Les acteurs de l'assurance sont au fait, dans leur extrême majorité, des chantiers imposés par le digital
Selon eux, c'est d'abord l'amélioration des offres et services aux clients qui est le principal déclencheur d'une telle transformation

En partenariat avec Opininoway, Optimind Winter publie les résultats de son enquête sur l’assurance face à la révolution digitale, menée du 23 janvier au 12 février 2018 auprès de 153 répondants (au sein de différentes directions de sociétés d’assurance, de mutuelles, d’institutions de prévoyance et de banques). Premier constat : la quasi-totalité des structures (96 %) ont conscience des « chantiers » du numérique, et une majorité de répondants (82 %) considèrent que « le principal déclencheur » de la transformation est « l’amélioration des offres et services à destination des clients ». Loin devant la réduction des frais généraux (13 %) ou le respect des nouvelles normes réglementaires (5 %). A ce titre, 60 % d’entre eux jugent que c’est le parcours client qui est en premier chef concerné.

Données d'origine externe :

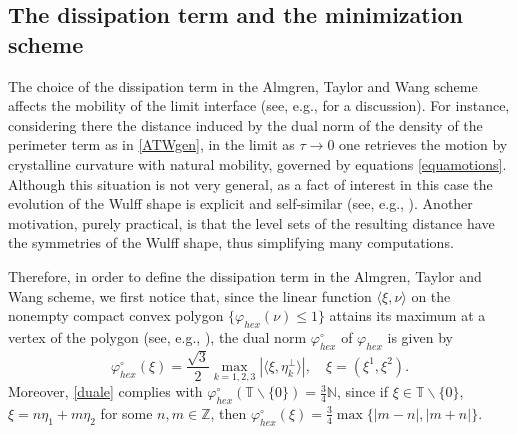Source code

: \documentclass{interact}
\numberwithin{equation}{section}
\theoremstyle{definition}
\newcommand{\Z}{\mathbb{Z}}
\newcommand{\N}{\mathbb{N}}
\begin{document}
\subsection{The dissipation term and the minimization scheme}\label{timemin} 

The choice of the dissipation term in the Almgren, Taylor and Wang scheme affects the mobility of the limit interface (see, e.g., \cite[Section~1]{Ta0} for a discussion). For instance, considering there the distance induced by the dual norm of the density of the perimeter term as in \eqref{ATWgen}, in the limit as $\tau\to0$ one retrieves the motion by crystalline curvature with natural mobility, governed by equations \eqref{equamotions}. Although this situation is not very general, as a fact of interest in this case the evolution of the Wulff shape is explicit and self-similar (see, e.g., \cite{BePa, CC}). Another motivation, purely practical, is that the level sets of the resulting distance have the symmetries of the Wulff shape, thus simplifying many computations.

Therefore, in order to define the dissipation term in the Almgren, Taylor and Wang scheme, we first notice that, since the linear function $\langle \xi,\nu\rangle$ on the nonempty compact convex polygon $\{\varphi_{hex}(\nu)\leq1\}$ attains its maximum at a vertex of the polygon (see, e.g., \cite[Corollary 32.3.2]{Rock}), the dual norm $\varphi^\circ_{hex}$ of $\varphi_{hex}$ is given by
\begin{equation}
\varphi_{hex}^\circ(\xi)=\frac{\sqrt{3}}{2}\max_{k=1,2,3}|\langle \xi, \eta_k^\perp\rangle|,\quad \xi=(\xi^1,\xi^2).%
\label{duale}
\end{equation}
{Moreover, \eqref{duale} complies with $\varphi_{hex}^\circ(\mathbb{T}\backslash\{0\})=\frac{3}{4}\N$, since if $\xi\in\mathbb{T}\backslash\{0\}$, $\xi=n\eta_1+m\eta_2$ for some $n,m\in\Z$, then $\varphi_{hex}^\circ(\xi)=\frac{3}{4}\max\{|m-n|,|m+n|\}$.}\\
\end{document}
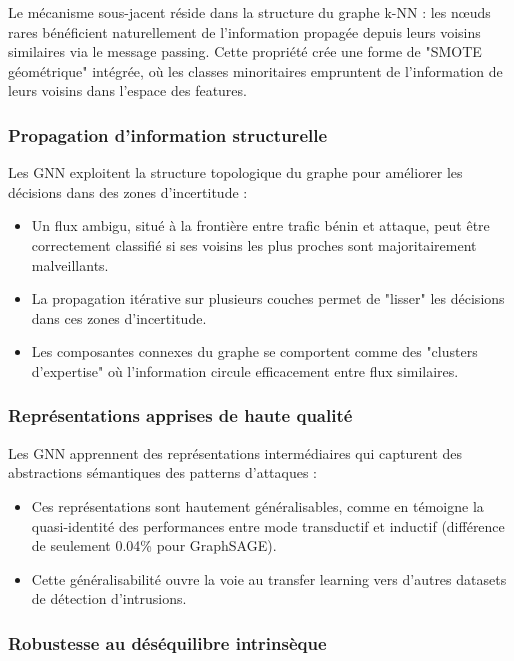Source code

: ﻿\documentclass[11pt,a4paper]{article}
\begin{document}
Le mécanisme sous-jacent réside dans la structure du graphe k-NN : les nœuds rares bénéficient naturellement de l'information propagée depuis leurs voisins similaires via le message passing. Cette propriété crée une forme de "SMOTE géométrique" intégrée, où les classes minoritaires empruntent de l'information de leurs voisins dans l'espace des features.

\subsubsection{Propagation d'information structurelle}

Les GNN exploitent la structure topologique du graphe pour améliorer les décisions dans des zones d'incertitude :
\begin{itemize}
    \item Un flux ambigu, situé à la frontière entre trafic bénin et attaque, peut être correctement classifié si ses voisins les plus proches sont majoritairement malveillants.
    \item La propagation itérative sur plusieurs couches permet de "lisser" les décisions dans ces zones d'incertitude.
    \item Les composantes connexes du graphe se comportent comme des "clusters d'expertise" où l'information circule efficacement entre flux similaires.
\end{itemize}

\subsubsection{Représentations apprises de haute qualité}

Les GNN apprennent des représentations intermédiaires qui capturent des abstractions sémantiques des patterns d'attaques :
\begin{itemize}
    \item Ces représentations sont hautement généralisables, comme en témoigne la quasi-identité des performances entre mode transductif et inductif (différence de seulement 0.04\% pour GraphSAGE).
    \item Cette généralisabilité ouvre la voie au transfer learning vers d'autres datasets de détection d'intrusions.
\end{itemize}

\subsubsection{Robustesse au déséquilibre intrinsèque}
\end{document}
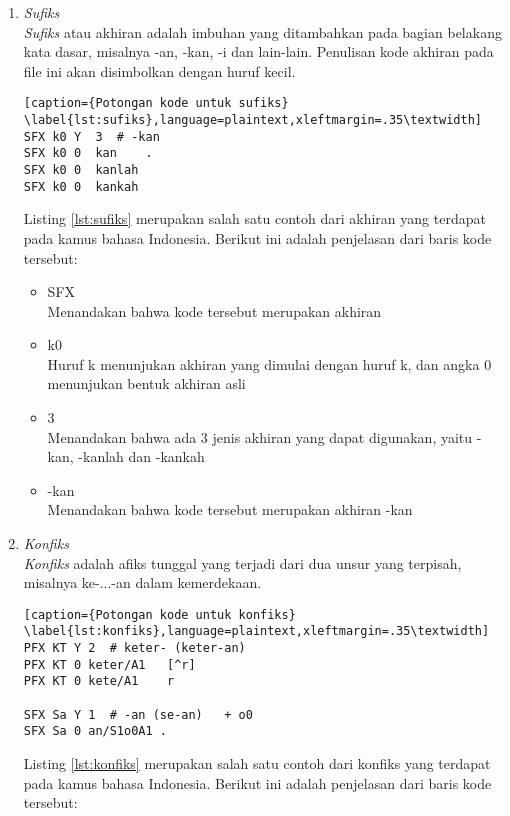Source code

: \begin{enumerate}
	\item \textit{Sufiks} \\	
	\textit{Sufiks} atau akhiran adalah imbuhan yang ditambahkan pada bagian belakang kata dasar, misalnya -an, -kan, -i dan lain-lain. Penulisan kode akhiran pada file ini akan disimbolkan dengan huruf kecil.
	
	\begin{lstlisting}[caption={Potongan kode untuk sufiks}			\label{lst:sufiks},language=plaintext,xleftmargin=.35\textwidth] 
SFX k0 Y  3	 # -kan
SFX k0 0  kan    . 
SFX k0 0  kanlah
SFX k0 0  kankah
	\end{lstlisting}
\medskip
	
	 Listing \ref{lst:sufiks} merupakan salah satu contoh dari akhiran yang terdapat pada kamus bahasa Indonesia. Berikut ini adalah penjelasan dari baris kode tersebut:
	
	\begin{itemize}
		\item SFX\\
		Menandakan bahwa kode tersebut merupakan akhiran
		
		\item k0\\
		Huruf k menunjukan akhiran yang dimulai dengan huruf k, dan angka 0 menunjukan bentuk akhiran asli
		
		\item 3\\
		Menandakan bahwa ada 3 jenis akhiran yang dapat digunakan, yaitu -kan, -kanlah dan -kankah
		
		\item -kan\\
		Menandakan bahwa kode tersebut merupakan akhiran -kan 
	\end{itemize}
	
	\item \textit{Konfiks} \\	
	\textit{Konfiks} adalah afiks tunggal yang terjadi dari dua unsur yang terpisah, misalnya ke-...-an dalam kemerdekaan.
	
	\begin{lstlisting}[caption={Potongan kode untuk konfiks}			\label{lst:konfiks},language=plaintext,xleftmargin=.35\textwidth] 
PFX KT Y 2	# keter- (keter-an)
PFX KT 0 keter/A1	[^r]
PFX KT 0 kete/A1	r

SFX Sa Y 1	# -an (se-an) 	+ o0
SFX Sa 0 an/S1o0A1 . 
	\end{lstlisting}
	
	Listing \ref{lst:konfiks} merupakan salah satu contoh dari konfiks yang terdapat pada kamus bahasa Indonesia. Berikut ini adalah penjelasan dari baris kode tersebut:
	

\end{enumerate}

Par ailleurs, 74 % des acteurs de l’assurance voient dans la transformation digitale « un levier d’efficience opérationnelle et d’optimisation sur les tâches à forte valeur ajoutée », devant la simple optimisation des temps de traitement (10 %) et l'intégration de davantage de flexibilité dans l'organisation du travail (10 %). Dans ce sens, la société de conseil indépendante note un niveau de confiance général « élevé », à 94 %, quant aux possibilités d’amélioration de la maturité digitale au sein de l’entreprise. Le bilan est cependant mitigé concernant le Robotic process automation (RPA), que seuls 24 % des sondés jugent être « une technologie pérenne ». Pour 39 % d’entre eux, il s’agit d’un apport « temporaire », en attendant « une transformation de plus grande valeur au sein de l’IT ».

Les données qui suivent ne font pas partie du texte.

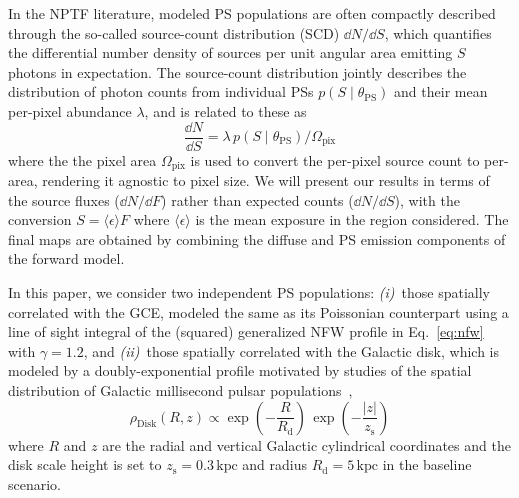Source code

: \documentclass[prd,aps,10pt,nofootinbib,twocolumn,superscriptaddress,preprintnumbers,balancelastpage,longbibliography]{revtex4-1}
\begin{document}
In the NPTF literature, modeled PS populations are often compactly described through the so-called source-count distribution (SCD) $\dd N /\dd S$, which quantifies the differential number density of sources per unit angular area emitting $S$ photons in expectation. The source-count distribution jointly describes the distribution of photon counts from individual PSs $p(S\mid\theta_\mathrm{PS})$ and their mean per-pixel abundance $\lambda$, and is related to these as
\begin{equation}
\label{eq:scd_ps}
\frac{\dd N}{\dd S}=\lambda \, p(S\mid\theta_\mathrm{PS}) / \Omega_\mathrm{pix}
\end{equation}
where the the pixel area $\Omega_\mathrm{pix}$ is used to convert the per-pixel source count to per-area, rendering it agnostic to pixel size. We will present our results in terms of the source fluxes ($\dd N /\dd F$) rather than expected counts ($\dd N /\dd S$), with the conversion $S = \langle \epsilon \rangle F$ where $\langle \epsilon \rangle$ is the mean exposure in the region considered. The final maps are obtained by combining the diffuse and PS emission components of the forward model.

In this paper, we consider two independent PS populations: \emph{(i)}~those spatially correlated with the GCE, modeled the same as its Poissonian counterpart using a line of sight integral of the (squared) generalized NFW profile in Eq.~\eqref{eq:nfw} with $\gamma = 1.2$, and \emph{(ii)}~those spatially correlated with the Galactic disk, which is modeled by a doubly-exponential profile motivated by studies of the spatial distribution of Galactic millisecond pulsar populations~\cite{Lorimer:2006qs, Bartels:2018xom},
\begin{equation}
\label{eq:disk_spatial}
\rho_\mathrm{Disk}(R, z) \propto \exp \left(-\frac{R}{R_\mathrm{d}}\right) \, \exp\left(-\frac{|z|}{z_\mathrm{s}}\right)
\end{equation}
where $R$ and $z$ are the radial and vertical Galactic cylindrical coordinates and the disk scale height is set to $z_\mathrm{s} = 0.3\,\mathrm{kpc}$ and radius $R_\mathrm{d} = 5\,\mathrm{kpc}$ in the baseline scenario.  %
\end{document}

« Le digital est une priorité dans l’agenda de l’ensemble des dirigeants, il impacte l’ensemble de la chaîne de valeur et représente un levier de croissance à travers l’émergence de nouvelles solutions - RPA et Intelligence artificielle - et de nouvelles organisations », souligne Optimind. « Après le fantasme, le rêve voire l’incantation, les assureurs sont désormais prêts à initier les sujets préliminaires aux transformations majeures de leurs organisations à condition que les nouvelles contraintes réglementaires intenses et les risques de nouveaux-entrants leurs en laissent le temps », indique Christophe Eberlé, CEO d’Optimind. « Avec une approche historique centrée sur la relation client et l’identification de services innovants, le secteur de l’assurance est progressivement passé à l’utilisation du digital comme un accélérateur de sa transformation interne, avec toujours plus d’efficience opérationnelle et plus de collaboratif. », selon Arnaud Cadon, Partner Business Transformation.